Anastasius saw the man was crying. He was intrigued by the display of genuine emotion. He himself was far too artful, too aware of the effect everything he said and did had on others, to engage in lacrimae rerum. Nevertheless, the notary’s emotion reminded him that he should prepare his own show of grief. As they approached the papal bedchamber, he drew in his breath and held it, screwing up his face until he felt a sting behind his eyes. It was a trick he had, a way of bringing forth tears at will; he used it seldom, but always to good effect.

The bedchamber stood open to the gathering crowd of mourners. Inside Gregory lay on the great feather bed, eyes closed, arms, ritually crossed, clasped round a golden cross. The other optimates, or chief officers of the papal court, ringed the deathbed: Anastasius saw Arighis, the vicedominus; Compulus, the nomenclator; and Stephen, the vestiarius.
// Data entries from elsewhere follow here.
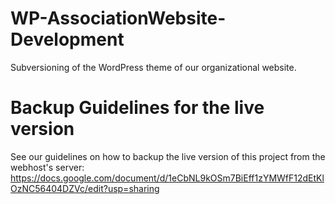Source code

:# WP-AssociationWebsite-Development
Subversioning of the WordPress theme of our organizational website.


# Backup Guidelines for the live version
See our guidelines on how to backup the live version of this project from the webhost's server:
https://docs.google.com/document/d/1eCbNL9kOSm7BiEff1zYMWfF12dEtKlOzNC56404DZVc/edit?usp=sharing

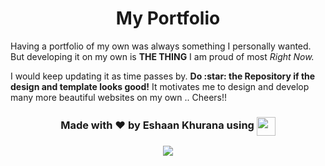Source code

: 
<h1 align="center"> <strong> My Portfolio </strong> </h1>

Having a portfolio of my own was always something I personally wanted. But developing it on my own is **THE THING** I am proud of most *Right Now.*

<p>
  I would keep updating it as time passes by. <strong>Do :star: the Repository if the design and template looks good!</strong> It motivates me to design and develop many more beautiful websites on my own .. Cheers!!
</p>  

<h3 align="center">
  Made with ❤️ by <strong>Eshaan Khurana</strong> using <img src="https://cdn2.iconfinder.com/data/icons/designer-skills/128/react-512.png" width="30"     align="center">
</h3>

<p align="center">
  <a href="https://app.netlify.com/sites/eshaankhurana/deploys">
      <img src="https://api.netlify.com/api/v1/badges/2f1563cd-34c6-492b-8d6d-59d25b28045b/deploy-status" align="center">
  </a>
</p>
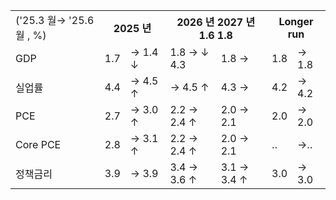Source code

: <table><tbody><tr><td>(&#x27;25.3 월→ &#x27;25.6 월 , %)</td><th colspan="2">2025 년</th><th colspan="2">2026 년 2027 년 1.6 1.8</th><th colspan="2">Longer run</th></tr><tr><td>GDP</td><td>1.7</td><td>→ 1.4 ↓</td><td>1.8 → ↓ 4.3</td><td>1.8 →</td><td>1.8</td><td>→ 1.8</td></tr><tr><td>실업률</td><td>4.4</td><td>→ 4.5 ↑</td><td>→ 4.5 ↑</td><td>4.3 →</td><td>4.2</td><td>→ 4.2</td></tr><tr><td>PCE</td><td>2.7</td><td>→ 3.0 ↑</td><td>2.2 → 2.4 ↑</td><td>2.0 → 2.1</td><td>2.0</td><td>→ 2.0</td></tr><tr><td>Core PCE</td><td>2.8</td><td>→ 3.1 ↑</td><td>2.2 → 2.4 ↑</td><td>2.0 → 2.1</td><td>‥</td><td>→‥</td></tr><tr><td>정책금리</td><td>3.9</td><td>→ 3.9</td><td>3.4 → 3.6 ↑</td><td>3.1 → 3.4 ↑</td><td>3.0</td><td>→ 3.0</td></tr></tbody></table>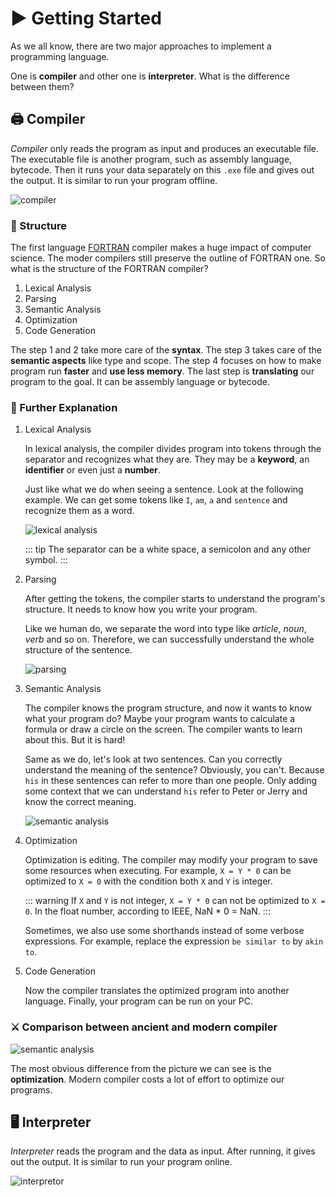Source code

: # ▶️ Getting Started

As we all know, there are two major approaches to implement a programming language.

One is **compiler** and other one is **interpreter**. What is the difference between them?

## 🖨 Compiler

*Compiler* only reads the program as input and produces an executable file.
The executable file is another program, such as assembly language, bytecode.
Then it runs your data separately on this `.exe` file and gives out the output.
It is similar to run your program offline.

![compiler](/system/compiler/image/compiler-sketch.png)

### 🧱 Structure

The first language [FORTRAN](https://www.google.com.hk/search?q=FORTRAN) compiler makes a huge impact of computer science.
The moder compilers still preserve the outline of FORTRAN one. So what is the structure of the FORTRAN compiler?

1. Lexical Analysis
2. Parsing
3. Semantic Analysis
4. Optimization
5. Code Generation

The step 1 and 2 take more care of the **syntax**. 
The step 3 takes care of the **semantic aspects** like type and scope.
The step 4 focuses on how to make program run **faster** and **use less memory**.
The last step is **translating** our program to the goal. It can be assembly language or bytecode.

### 🔮 Further Explanation

1. Lexical Analysis

    In lexical analysis, the compiler divides program into tokens through the separator and recognizes what they are.
    They may be a **keyword**, an **identifier** or even just a **number**.

    Just like what we do when seeing a sentence. Look at the following example.
    We can get some tokens like `I`, `am`, `a` and `sentence` and recognize them as a word.
    
    ![lexical analysis](/system/compiler/image/lexical-analysis-human.png)

    ::: tip
    The separator can be a white space, a semicolon and any other symbol.
    :::

2. Parsing

    After getting the tokens, the compiler starts to understand the program's structure.
    It needs to know how you write your program.

    Like we human do, we separate the word into type like *article*, *noun*, *verb* and so on.
    Therefore, we can successfully understand the whole structure of the sentence.

    ![parsing](/system/compiler/image/parsing-human.png)

3. Semantic Analysis

    The compiler knows the program structure, and now it wants to know what your program do?
    Maybe your program wants to calculate a formula or draw a circle on the screen. 
    The compiler wants to learn about this. But it is hard!

    Same as we do, let's look at two sentences. Can you correctly understand the meaning of the sentence?
    Obviously, you can't. Because `his` in these sentences can refer to more than one people.
    Only adding some context that we can understand `his` refer to Peter or Jerry and know the correct meaning.

   ![semantic analysis](/system/compiler/image/semantic-analysis-human.png)

4. Optimization

   Optimization is editing. The compiler may modify your program to save some resources when executing.
   For example, `X = Y * 0` can be optimized to `X = 0` with the condition both `X` and `Y` is integer.

   ::: warning
   If `X` and `Y` is not integer, `X = Y * 0` can not be optimized to `X = 0`.
   In the float number, according to IEEE, NaN * 0 = NaN.
   :::

    Sometimes, we also use some shorthands instead of some verbose expressions.
    For example, replace the expression `be similar to` by `akin to`.

5. Code Generation

    Now the compiler translates the optimized program into another language.
    Finally, your program can be run on your PC.

### ⚔️ Comparison between ancient and modern compiler

![semantic analysis](/system/compiler/image/compiler-comparison.png)

The most obvious difference from the picture we can see is the **optimization**.
Modern compiler costs a lot of effort to optimize our programs.

## 🖥 Interpreter

*Interpreter* reads the program and the data as input. After running, it gives out the output.
It is similar to run your program online.

![interpretor](/system/compiler/image/interpretor-sketch.png)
“The primicerius, Anastasius,” the secretary announced as Anastasius entered. The others looked up to see him plunged into grief, his features etched with pain, his cheeks streaked with tears.


JOAN raised her head, letting the rays of warm Roman sun spill onto her face. She was still unaccustomed to such pleasant, mild weather in Wintarmanoth—or January, as it was called in this southern part of the Empire, where Roman, not Frankish, customs prevailed.

Rome was not what she had imagined. She had envisioned a shining city, paved with gold and marble, its hundreds of basilicas rising toward Heaven in gleaming testimony to the existence of a true Civitas Dei, a City of God on earth. The reality proved far different. Sprawling, filthy, teeming, Rome’s narrow, broken streets seemed engendered in Hell rather than Heaven. Its ancient monuments—those that had not been converted to Christian churches—stood in ruin. Temples, amphitheaters, palaces, and baths had been stripped of their gold and silver and left open to the elements. Vines snaked across their fallen column shafts; jasmine and acanthus sprouted from the crevices of their walls; pigs and goats and great-horned oxen grazed in their decaying porticoes. Statues of emperors lay strewn upon the ground; the empty sarcophagi of heroes were reemployed as wash-tubs, cisterns, or troughs for swine.

It was a city of ancient and seemingly irreconcilable contradictions: the wonder of the world, and a filthy, decaying backwash; a place of Christian pilgrimage, whose greatest art celebrated pagan gods; a center of books and learning, whose people wallowed in ignorance and superstition.

Despite these contradictions, perhaps because of them, Joan loved Rome. The seething tumult of its streets stirred her. In these teeming corridors the far corners of the world converged: Roman, Lombard, German, Byzantine, and Muslim jostling one another in an exciting mix of customs and tongues. Past and present, pagan and Christian were intertwined in a rich and diverting tapestry. The best and worst of all the world were gathered within these ancient walls. In Rome, Joan found the world of opportunity and adventure which she had sought all her life.

She spent most of her time in the Borgo, where the various scholae, or societies, of foreigners were clustered. Arriving over a year ago, she had naturally gone first to the Schola Francorum but found no admittance there, as the place was overbursting with Frankish pilgrims and immigrants. So she had gone on to the Schola Anglo-rum, where her father’s English ancestry, as well as her surname, Anglicus, had gained her a warm welcome.

The depth and breadth of her education soon earned her a reputation as a brilliant scholar. Theologians came from all over Rome to engage her in learned discourse; they went away awed by the breadth of her knowledge and her quick-witted skill in disputation. How dismayed they would have been, Joan thought with an inward smile, had they known they had been bested by a woman!